What you have to do
Note each line in the data holding the string "analizador" and report it.

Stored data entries
========
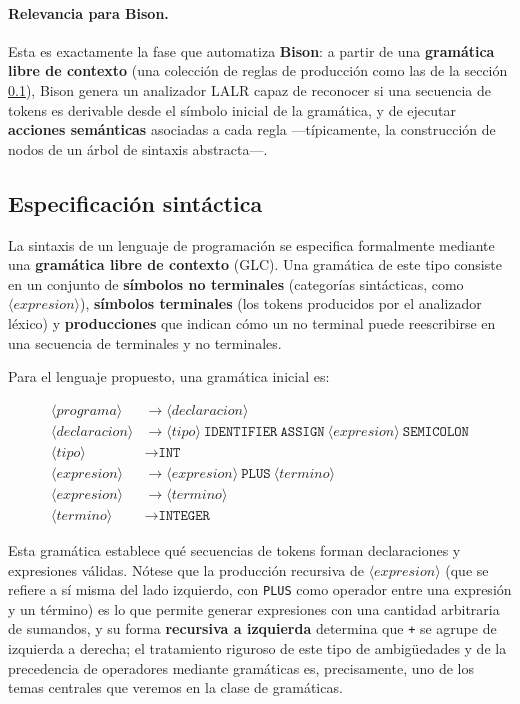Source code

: \documentclass[11pt,a4paper]{article}
\begin{document}
\paragraph{Relevancia para Bison.} Esta es exactamente la fase que automatiza \textbf{Bison}: a
partir de una \textbf{gramática libre de contexto} (una colección de reglas de producción como
las de la sección \ref{sec:especificacion-sintactica}), Bison genera un analizador LALR capaz
de reconocer si una secuencia de tokens es derivable desde el símbolo inicial de la gramática,
y de ejecutar \textbf{acciones semánticas} asociadas a cada regla —típicamente, la construcción
de nodos de un árbol de sintaxis abstracta—.

\subsection{Especificación sintáctica}
\label{sec:especificacion-sintactica}

La sintaxis de un lenguaje de programación se especifica formalmente mediante una
\textbf{gramática libre de contexto} (GLC). Una gramática de este tipo consiste en un conjunto
de \textbf{símbolos no terminales} (categorías sintácticas, como $\langle expresion \rangle$),
\textbf{símbolos terminales} (los tokens producidos por el analizador léxico) y
\textbf{producciones} que indican cómo un no terminal puede reescribirse en una secuencia de
terminales y no terminales.

Para el lenguaje propuesto, una gramática inicial es:

\begin{align*}
\langle programa \rangle
    &\rightarrow \langle declaracion \rangle \\[4pt]
\langle declaracion \rangle
    &\rightarrow
    \langle tipo \rangle
    \ \texttt{IDENTIFIER}
    \ \texttt{ASSIGN}
    \ \langle expresion \rangle
    \ \texttt{SEMICOLON} \\[4pt]
\langle tipo \rangle
    &\rightarrow \texttt{INT} \\[4pt]
\langle expresion \rangle
    &\rightarrow
    \langle expresion \rangle
    \ \texttt{PLUS}
    \ \langle termino \rangle \\[4pt]
\langle expresion \rangle
    &\rightarrow \langle termino \rangle \\[4pt]
\langle termino \rangle
    &\rightarrow \texttt{INTEGER}
\end{align*}

Esta gramática establece qué secuencias de tokens forman declaraciones y expresiones válidas.
Nótese que la producción recursiva de $\langle expresion \rangle$ (que se refiere a sí misma
del lado izquierdo, con \texttt{PLUS} como operador entre una expresión y un término) es lo que
permite generar expresiones con una cantidad arbitraria de sumandos, y su forma
\textbf{recursiva a izquierda} determina que \texttt{+} se agrupe de izquierda a derecha; el
tratamiento riguroso de este tipo de ambigüedades y de la precedencia de operadores mediante
gramáticas es, precisamente, uno de los temas centrales que veremos en la clase de gramáticas.
\end{document}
========
Written response
las de la sección \ref{sec:especificacion-sintactica}), Bison genera un analizador LALR capaz
\textbf{símbolos terminales} (los tokens producidos por el analizador léxico) y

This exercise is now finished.